IN UNA SETTIMANA CRITICA PER IL LABOUR E LA COMUNITÀ EBRAICA IN GRAN BRETAGNA, ECCO LE MIE DIECI DOMANDE ALLA PRESIDENTE DEL BOARD OF DEPUTIES – MARIE VAN DER ZYL

  1. Perché ignora gli esperti accademici ebrei, in particolare: David Feldman, direttore del Pears Institute for the Study of Antisemitism; Dr. Brian Klug della Oxford University; e Tony Lerman, l’ex direttore dell’Institute for Jewish Policy Research, che hanno tutti fatto studi critici del documento IHRA e l’hanno trovato in molti modi inadeguato e inutile?
  2. Perché ignora le preoccupazioni espresse dall’estensore originale della definizione IHRA e delle sue illustrazioni, Kenneth Stern, che ha detto che il documento è già in uso in tutto il mondo per limitare la libertà di parola?
  3. Perché ignora i pareri giuridici sul documento forniti da Sir Stephen Sedley, Hugh Tomlinson QC e Geoffrey Robertson QC, che hanno delineato i suoi difetti nel dettaglio?
  4. Perché difende i diritti degli ebrei a determinare l’antisemitismo, ma sostiene un documento che negherà al popolo palestinese il diritto di definire la propria esperienza di razzismo causata dal sionismo?
  5. Può spiegare perché pensa che l’occupazione israeliana della Cisgiordania lunga 51 anni non risponda alla definizione internazionale di apartheid?

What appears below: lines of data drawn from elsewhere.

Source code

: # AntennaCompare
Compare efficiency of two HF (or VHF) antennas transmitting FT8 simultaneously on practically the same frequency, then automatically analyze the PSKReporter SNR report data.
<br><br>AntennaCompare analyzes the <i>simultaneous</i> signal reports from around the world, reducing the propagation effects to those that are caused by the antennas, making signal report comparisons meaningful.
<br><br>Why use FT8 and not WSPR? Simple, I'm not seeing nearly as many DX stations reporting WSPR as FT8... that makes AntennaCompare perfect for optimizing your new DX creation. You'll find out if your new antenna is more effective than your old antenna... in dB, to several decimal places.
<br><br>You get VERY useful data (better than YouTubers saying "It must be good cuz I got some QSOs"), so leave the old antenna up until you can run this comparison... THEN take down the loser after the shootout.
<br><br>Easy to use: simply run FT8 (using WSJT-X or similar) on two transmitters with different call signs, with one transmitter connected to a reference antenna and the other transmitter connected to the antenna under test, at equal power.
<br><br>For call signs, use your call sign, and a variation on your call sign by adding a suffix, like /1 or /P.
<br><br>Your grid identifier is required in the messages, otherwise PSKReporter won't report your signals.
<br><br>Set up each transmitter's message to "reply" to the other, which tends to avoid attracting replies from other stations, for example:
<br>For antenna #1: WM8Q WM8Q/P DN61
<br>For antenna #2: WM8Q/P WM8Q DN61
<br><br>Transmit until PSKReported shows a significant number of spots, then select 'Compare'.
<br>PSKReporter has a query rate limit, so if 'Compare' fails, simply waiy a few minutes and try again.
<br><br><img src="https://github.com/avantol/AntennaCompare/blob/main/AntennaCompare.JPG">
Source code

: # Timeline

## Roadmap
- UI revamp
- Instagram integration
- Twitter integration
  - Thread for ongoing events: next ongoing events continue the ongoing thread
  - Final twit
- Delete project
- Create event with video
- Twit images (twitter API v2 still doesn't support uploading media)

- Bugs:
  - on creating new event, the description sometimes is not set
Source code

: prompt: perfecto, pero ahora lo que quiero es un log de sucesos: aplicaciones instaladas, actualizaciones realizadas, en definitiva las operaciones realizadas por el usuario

  6. Riconoscerà i risultati del Home Affairs Select Committee report on antisemitism 2016 che ha rilevato che “non esistono prove empiriche affidabili per sostenere l’idea che esiste una maggiore prevalenza di atteggiamenti antisemiti all’interno del partito laburista rispetto a qualsiasi altro partito politico”?
  7. E’ in grado di dimostrare che l’antisemitismo è “diffuso” tra mezzo milione di membri del partito laburista?
  8. Può spiegare perché il Board ha scelto di portare avanti la sua campagna contro il Labour Party solo dopo che Jeremy Corbyn è diventato il suo leader e nonostante che un sondaggio YouGov indichi una caduta dell’antisemitismo tra gli elettori laburisti dal 2015?
  9. Siete tutti interessati al fatto che la campagna del Board contro Jeremy Corbyn sta creando un ambiente di paura all’interno della comunità ebraica in Gran Bretagna che è ingiustificato e sproporzionato?
  10. Dopo aver dichiarato il suo impegno “ad essere una leader per l’intera comunità”, quando pensa di incontrare formalmente Independent Jewish Voices, Jews for Justice for Palestinians, Jewdas, Jewish Voice for Labour, o Na’amod – British Jews Against Occupation?